# Hillbilly micarta 1, Chinese katana-0



## Magus (Dec 1, 2008)

Some time ago I posted about a little invention of mine, "hillbilly Micarta", well today I know what kind of abuse it can take!

My brother took off with a cheap Katana which I had wrapped a new grip on in the stuff last week when the coyotes went after his dog. sometime during his "battle charge" LMAO...it slipped out of his hand in the middle of the night and ended up buried in the undergrowth, after several searches, we gave it up for lost[It is after all a cheapo]well today my uncle found it while gathering kindling, only the last 6" of blade was sticking out of a mud hole.after we hosed it off I noted the blade and fittings had started to canker but my ugly little grip
is at 100%, no repair required! says something for Minwax Urethane too. :beercheer:

So remember, if you want a no slip, damn near indestructible grip, wrap it in jute cord, soak it in urethane, let it cure a couple of weeks and never worry about it again! and after it cures, you can even grind it and sand it for a trippy wood-like grip.


----------



## jsriley5 (Sep 22, 2012)

Nifty Idea have to dig out that old knife with the busted handle and give it a try.


----------



## OldCootHillbilly (Jul 9, 2010)

I've used it on a few sawzall blade knives I've made. Works real well. I found some green jute what was nice to.


----------



## Magus (Dec 1, 2008)

Where do you get green jute? if I was to mix the colors and or add black, that'd be camo right?


----------



## OldCootHillbilly (Jul 9, 2010)

I picked it up on one a the garden centers.

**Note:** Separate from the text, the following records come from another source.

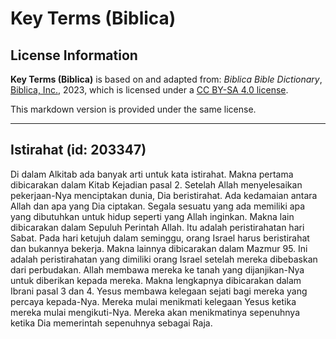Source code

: # Key Terms (Biblica)

## License Information

**Key Terms (Biblica)** is based on and adapted from: _Biblica Bible Dictionary_, [Biblica, Inc.](https://www.biblica.com/), 2023, which is licensed under a [CC BY-SA 4.0 license](https://creativecommons.org/licenses/by-sa/4.0/legalcode.en).

This markdown version is provided under the same license.



--------------------------------

## Istirahat (id: 203347)

Di dalam Alkitab ada banyak arti untuk kata istirahat. Makna pertama dibicarakan dalam Kitab Kejadian pasal 2\. Setelah Allah menyelesaikan pekerjaan\-Nya menciptakan dunia, Dia beristirahat. Ada kedamaian antara Allah dan apa yang Dia ciptakan. Segala sesuatu yang ada memiliki apa yang dibutuhkan untuk hidup seperti yang Allah inginkan. Makna lain dibicarakan dalam Sepuluh Perintah Allah. Itu adalah peristirahatan hari Sabat. Pada hari ketujuh dalam seminggu, orang Israel harus beristirahat dan bukannya bekerja. Makna lainnya dibicarakan dalam Mazmur 95\. Ini adalah peristirahatan yang dimiliki orang Israel setelah mereka dibebaskan dari perbudakan. Allah membawa mereka ke tanah yang dijanjikan\-Nya untuk diberikan kepada mereka. Makna lengkapnya dibicarakan dalam Ibrani pasal 3 dan 4\. Yesus membawa kelegaan sejati bagi mereka yang percaya kepada\-Nya. Mereka mulai menikmati kelegaan Yesus ketika mereka mulai mengikuti\-Nya. Mereka akan menikmatinya sepenuhnya ketika Dia memerintah sepenuhnya sebagai Raja.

Can't remeber which one, Same stuff just green.


----------



## jsriley5 (Sep 22, 2012)

Betcha it would stain with that RID dye you can get at the store if not whatever they use to dye yarn would likely work. you could do rainbow swirles 



With sparkles


----------



## AuroraHawk (Sep 12, 2012)

jsriley5 said:


> Betcha it would stain with that RID dye you can get at the store if not whatever they use to dye yarn would likely work. you could do rainbow swirles
> 
> With sparkles


Yarns are dyed with a variety of dyes. If the fiber being dyed is animal based, wool, alpaca fiber, silk, etc., you can dye it with unsweetened Koolaid, food coloring, fruit juices, etc. I've seen some fantastic dye-work done with Koolaid and Easter Egg dyes. Anyone who has a microwave or a stove can dye animal fibers.

Knitty - Koolaid Dyeing

If the fiber being dyed is plant based it takes an acidic dye or fiber-reactive dye.

Knitty - Dyeing Plants

Anyone ready to try for a rainbow camouflage tie-dye pattern? :laugh:


----------



## jsriley5 (Sep 22, 2012)

Might be required to use hemp twine to do the tie dyed pattern  

This does seem to be the right idea at the right time though I just bought a machette to replace one that went missing and have found it's handle to be a bit un satisfactory too small ( Cold steel latin 24 inch) I can see me taking the too small handle down a little more then doing the jute wrap then belt sanding and dremel bsarrel grinding the handle back to more of the shape of the previous machette which was a cold steel bolo. 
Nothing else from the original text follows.